Split View: [컴파일러] 14. 데이터 흐름 분석 프레임워크

[컴파일러] 14. 데이터 흐름 분석 프레임워크

개요

데이터 흐름 분석(Data-Flow Analysis)은 컴파일러 최적화의 핵심 기반 기술입니다. 프로그램의 각 지점에서 특정 성질에 대한 정보를 수집하여, 안전한 최적화가 가능한지 판단합니다.

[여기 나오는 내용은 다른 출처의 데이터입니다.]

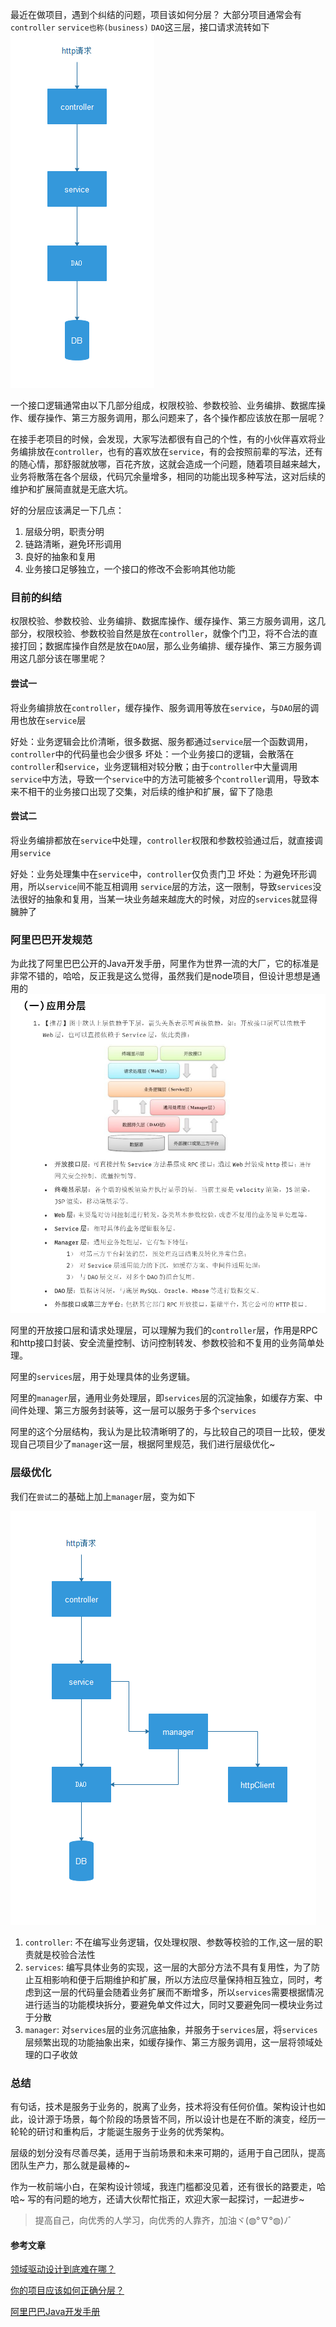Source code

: 最近在做项目，遇到个纠结的问题，项目该如何分层？
大部分项目通常会有 `controller` `service也称(business)` `DAO`这三层，接口请求流转如下
![项目分层](./image/fenceng.png)

一个接口逻辑通常由以下几部分组成，权限校验、参数校验、业务编排、数据库操作、缓存操作、第三方服务调用，那么问题来了，各个操作都应该放在那一层呢？

在接手老项目的时候，会发现，大家写法都很有自己的个性，有的小伙伴喜欢将业务编排放在`controller`，也有的喜欢放在`service`，有的会按照前辈的写法，还有的随心情，那舒服就放哪，百花齐放，这就会造成一个问题，随着项目越来越大，业务将散落在各个层级，代码冗余量增多，相同的功能出现多种写法，这对后续的维护和扩展简直就是无底大坑。

好的分层应该满足一下几点：
1. 层级分明，职责分明
2. 链路清晰，避免环形调用
3. 良好的抽象和复用
4. 业务接口足够独立，一个接口的修改不会影响其他功能

### 目前的纠结
权限校验、参数校验、业务编排、数据库操作、缓存操作、第三方服务调用，这几部分，权限校验、参数校验自然是放在`controller`，就像个门卫，将不合法的直接打回；数据库操作自然是放在`DAO`层，那么业务编排、缓存操作、第三方服务调用这几部分该在哪里呢？

#### 尝试一
将业务编排放在`controller`，缓存操作、服务调用等放在`service`，与`DAO`层的调用也放在`service`层

好处：业务逻辑会比价清晰，很多数据、服务都通过`service`层一个函数调用，`controller`中的代码量也会少很多
坏处：一个业务接口的逻辑，会散落在`controller`和`service`，业务逻辑相对较分散；由于`controller`中大量调用`service`中方法，导致一个`service`中的方法可能被多个`controller`调用，导致本来不相干的业务接口出现了交集，对后续的维护和扩展，留下了隐患

#### 尝试二
将业务编排都放在`service`中处理，`controller`权限和参数校验通过后，就直接调用`service`

好处：业务处理集中在`service`中，`controller`仅负责门卫
坏处：为避免环形调用，所以`service`间不能互相调用 `service`层的方法，这一限制，导致`services`没法很好的抽象和复用，当某一块业务越来越庞大的时候，对应的`services`就显得臃肿了

### 阿里巴巴开发规范
为此找了阿里巴巴公开的Java开发手册，阿里作为世界一流的大厂，它的标准是非常不错的，哈哈，反正我是这么觉得，虽然我们是node项目，但设计思想是通用的
![阿里巴巴开发规范](./image/alibaba-kaifa.png)

阿里的开放接口层和请求处理层，可以理解为我们的`controller`层，作用是RPC和http接口封装、安全流量控制、访问控制转发、参数校验和不复用的业务简单处理。

阿里的`services`层，用于处理具体的业务逻辑。

阿里的`manager`层，通用业务处理层，即`services`层的沉淀抽象，如缓存方案、中间件处理、第三方服务封装等，这一层可以服务于多个`services`

阿里的这个分层结构，我认为是比较清晰明了的，与比较自己的项目一比较，便发现自己项目少了`manager`这一层，根据阿里规范，我们进行层级优化~

### 层级优化
我们在`尝试二`的基础上加上`manager`层，变为如下

![优化后的分层结构](./image/fenceng-youhua.png)

1. `controller`: 不在编写业务逻辑，仅处理权限、参数等校验的工作,这一层的职责就是校验合法性
2. `services`: 编写具体业务的实现，这一层的大部分方法不具有复用性，为了防止互相影响和便于后期维护和扩展，所以方法应尽量保持相互独立，同时，考虑到这一层的代码量会随着业务扩展而不断增多，所以`services`需要根据情况进行适当的功能模块拆分，要避免单文件过大，同时又要避免同一模块业务过于分散
3. `manager`: 对`services`层的业务沉底抽象，并服务于`services`层，将`services`层频繁出现的功能抽象出来，如缓存操作、第三方服务调用，这一层将领域处理的口子收敛

### 总结
有句话，技术是服务于业务的，脱离了业务，技术将没有任何价值。架构设计也如此，设计源于场景，每个阶段的场景皆不同，所以设计也是在不断的演变，经历一轮轮的研讨和重构后，才能诞生服务于业务的优秀架构。

层级的划分没有尽善尽美，适用于当前场景和未来可期的，适用于自己团队，提高团队生产力，那么就是最棒的~

作为一枚前端小白，在架构设计领域，我连门槛都没见着，还有很长的路要走，哈哈~  写的有问题的地方，还请大伙帮忙指正，欢迎大家一起探讨，一起进步~


> 提高自己，向优秀的人学习，向优秀的人靠齐，加油ヾ(◍°∇°◍)ﾉﾞ

#### 参考文章

[领域驱动设计到底难在哪？](https://www.jianshu.com/p/ab80cb9f307c)


[你的项目应该如何正确分层？](https://juejin.im/post/5b44e62e6fb9a04fc030f216)

[阿里巴巴Java开发手册](https://github.com/alibaba/p3c/blob/master/%E9%98%BF%E9%87%8C%E5%B7%B4%E5%B7%B4Java%E5%BC%80%E5%8F%91%E6%89%8B%E5%86%8C%EF%BC%88%E8%AF%A6%E5%B0%BD%E7%89%88%EF%BC%89.pdf)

이번 글에서는 데이터 흐름 분석의 기본 개념, 세 가지 대표적인 분석(도달 정의, 활성 변수, 가용 수식), 반복 알고리즘, 그리고 격자 이론의 기초를 다룹니다.

1. 데이터 흐름 분석의 기본 개념

1.1 분석의 목표

프로그램의 각 지점(point)에서 다음과 같은 질문에 답합니다:

변수 x의 값은 어디서 정의되었는가?
변수 x의 값이 이후에 사용되는가?
수식 a + b가 이미 계산되어 사용 가능한가?

1.2 프로그램 지점

기본 블록의 각 명령어 앞과 뒤를 프로그램 지점이라 합니다.

// 블록 B:
//  [지점 1] d1: x = a + b [지점 2]
//  [지점 2] d2: y = x * c [지점 3]
//
// IN[B] = 지점 1에서의 정보
// OUT[B] = 지점 3에서의 정보

1.3 전달 함수 (Transfer Function)

각 기본 블록 B에 대해 전달 함수 f_B는 입력 정보를 출력 정보로 변환합니다:

OUT[B] = f_B(IN[B])

대부분의 데이터 흐름 분석에서 전달 함수는 gen/kill 형태입니다:

OUT[B] = gen[B] U (IN[B] - kill[B])

gen[B]: 블록 B에서 새로 생성되는 정보
kill[B]: 블록 B에서 무효화되는 정보

1.4 합류 연산 (Meet/Join Operation)

한 블록에 여러 선행 블록이 있을 때, 각 선행 블록의 정보를 합치는 연산입니다.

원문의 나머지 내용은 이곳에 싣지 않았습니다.